Set IngestionParams.doc_error_sink_path to a filesystem path (convention: *.jsonl.gz). The caster appends gzip-compressed JSONL: each line is one JSON object matching DocCastFailure (resource name, doc_index within the batch, exception type, message, traceback, optional document preview). Writes are serialized with an internal async lock so concurrent batches do not corrupt the file.

Records use failure_kind: document (default) when the whole source document failed, or transform when a single transform step failed but the document was still ingested (see below). Transform rows also include location_path, transform_label, and nulled_fields.

Each append may add a new gzip member to the file (normal for log-style gzip). Tools such as zcat, gzip -dc, or pigz -dc stream all concatenated members, for example:

zcat errors.jsonl.gz | head

When no file sink is configured

If doc_error_sink_path is None, skipped failures are emitted as structured logger.error entries (with JSON-serializable metadata in the log extra under doc_cast_failure).
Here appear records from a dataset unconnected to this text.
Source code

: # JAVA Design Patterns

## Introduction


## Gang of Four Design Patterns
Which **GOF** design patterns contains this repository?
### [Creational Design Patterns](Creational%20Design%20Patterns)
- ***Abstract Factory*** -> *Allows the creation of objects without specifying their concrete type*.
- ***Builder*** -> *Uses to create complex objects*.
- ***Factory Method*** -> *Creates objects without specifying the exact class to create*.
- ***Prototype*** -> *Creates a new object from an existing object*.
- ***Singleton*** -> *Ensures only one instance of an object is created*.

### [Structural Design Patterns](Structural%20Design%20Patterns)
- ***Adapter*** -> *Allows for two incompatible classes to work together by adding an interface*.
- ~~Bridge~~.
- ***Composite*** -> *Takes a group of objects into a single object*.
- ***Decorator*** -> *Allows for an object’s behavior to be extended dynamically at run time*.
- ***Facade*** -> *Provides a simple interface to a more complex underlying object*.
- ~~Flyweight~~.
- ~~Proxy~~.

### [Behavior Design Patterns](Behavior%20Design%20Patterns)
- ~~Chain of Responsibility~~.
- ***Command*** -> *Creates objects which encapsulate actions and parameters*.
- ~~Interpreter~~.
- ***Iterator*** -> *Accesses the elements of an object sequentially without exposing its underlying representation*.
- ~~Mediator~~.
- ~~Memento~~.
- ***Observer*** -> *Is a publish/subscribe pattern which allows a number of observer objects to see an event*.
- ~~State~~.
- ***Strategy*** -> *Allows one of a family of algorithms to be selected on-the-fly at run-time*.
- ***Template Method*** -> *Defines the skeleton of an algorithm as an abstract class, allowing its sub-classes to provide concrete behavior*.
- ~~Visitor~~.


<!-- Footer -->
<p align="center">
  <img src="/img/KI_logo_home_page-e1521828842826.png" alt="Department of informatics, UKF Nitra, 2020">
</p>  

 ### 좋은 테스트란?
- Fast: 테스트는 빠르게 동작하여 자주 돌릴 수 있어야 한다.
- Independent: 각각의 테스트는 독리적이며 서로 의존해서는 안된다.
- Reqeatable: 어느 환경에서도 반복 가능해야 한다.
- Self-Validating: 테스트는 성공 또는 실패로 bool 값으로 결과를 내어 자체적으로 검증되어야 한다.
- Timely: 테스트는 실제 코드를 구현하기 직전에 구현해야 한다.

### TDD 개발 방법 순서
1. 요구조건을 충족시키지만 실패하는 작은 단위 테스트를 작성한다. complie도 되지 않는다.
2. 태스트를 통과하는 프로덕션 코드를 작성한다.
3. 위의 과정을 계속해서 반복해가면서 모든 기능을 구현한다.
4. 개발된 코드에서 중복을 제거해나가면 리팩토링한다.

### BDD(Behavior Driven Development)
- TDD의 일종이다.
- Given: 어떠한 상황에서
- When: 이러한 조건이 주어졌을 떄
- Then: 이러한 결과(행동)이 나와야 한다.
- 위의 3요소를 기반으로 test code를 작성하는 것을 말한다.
Use a file sink when you need durable, replayable records for debugging or reprocessing.

Optional caps

  • max_doc_errors: if the total number of persisted failure records across the run (document and transform) exceeds this limit, ingestion raises DocErrorBudgetExceeded (after writing the failures that pushed over the limit). Use this to stop a bad source early.

Per-transform tolerance: tolerate_transform_errors

On each ingestion resource (ResourceConfig in YAML under ingestion_model.resources), tolerate_transform_errors defaults to True. When enabled, a failing transform step sets its declared output fields to None, records a failure_kind=transform row in the doc error sink, and the rest of the pipeline (vertices, edges, later transforms) still runs for that document. Set tolerate_transform_errors: false on a resource to restore fail-fast behavior for transform exceptions (the whole document is lost unless on_doc_error=skip at the caster).

Transform failures are persisted through the same doc_error_sink_path and count toward max_doc_errors as full document failures. With on_doc_error=fail, tolerated transform errors do not fail the batch; only unhandled document-level exceptions do.

  • doc_error_preview_max_bytes and doc_error_preview_keys: bound the size and shape of the doc_preview field on DocCastFailure so logs and files stay readable and bounded.

CLI

The ingest command accepts:

uv run ingest \
  --db-config-path config/db.yaml \
  --schema-path config/manifest.yaml \
  --source-path data/ \
  --on-doc-error skip \
  --doc-error-sink ./artifacts/doc_cast_failures.jsonl.gz

Programmatic use

from pathlib import Path

from graflo.hq.caster import IngestionParams

ingestion_params = IngestionParams(
    on_doc_error="skip",
    doc_error_sink_path=Path("artifacts/doc_cast_failures.jsonl.gz"),
    max_doc_errors=10_000,
)

Per-resource transform tolerance in YAML:

ingestion_model:
  resources:
    - name: metrics
      tolerate_transform_errors: true
      apply:
        - transform: {call: {use: parse_metric}}
        - vertex: Metric

Extensibility

Additional sink types can implement the DocErrorSink protocol (async write_failures(failures)) and be wired from your own orchestration code; the built-in path is JsonlGzDocErrorSink behind doc_error_sink_path.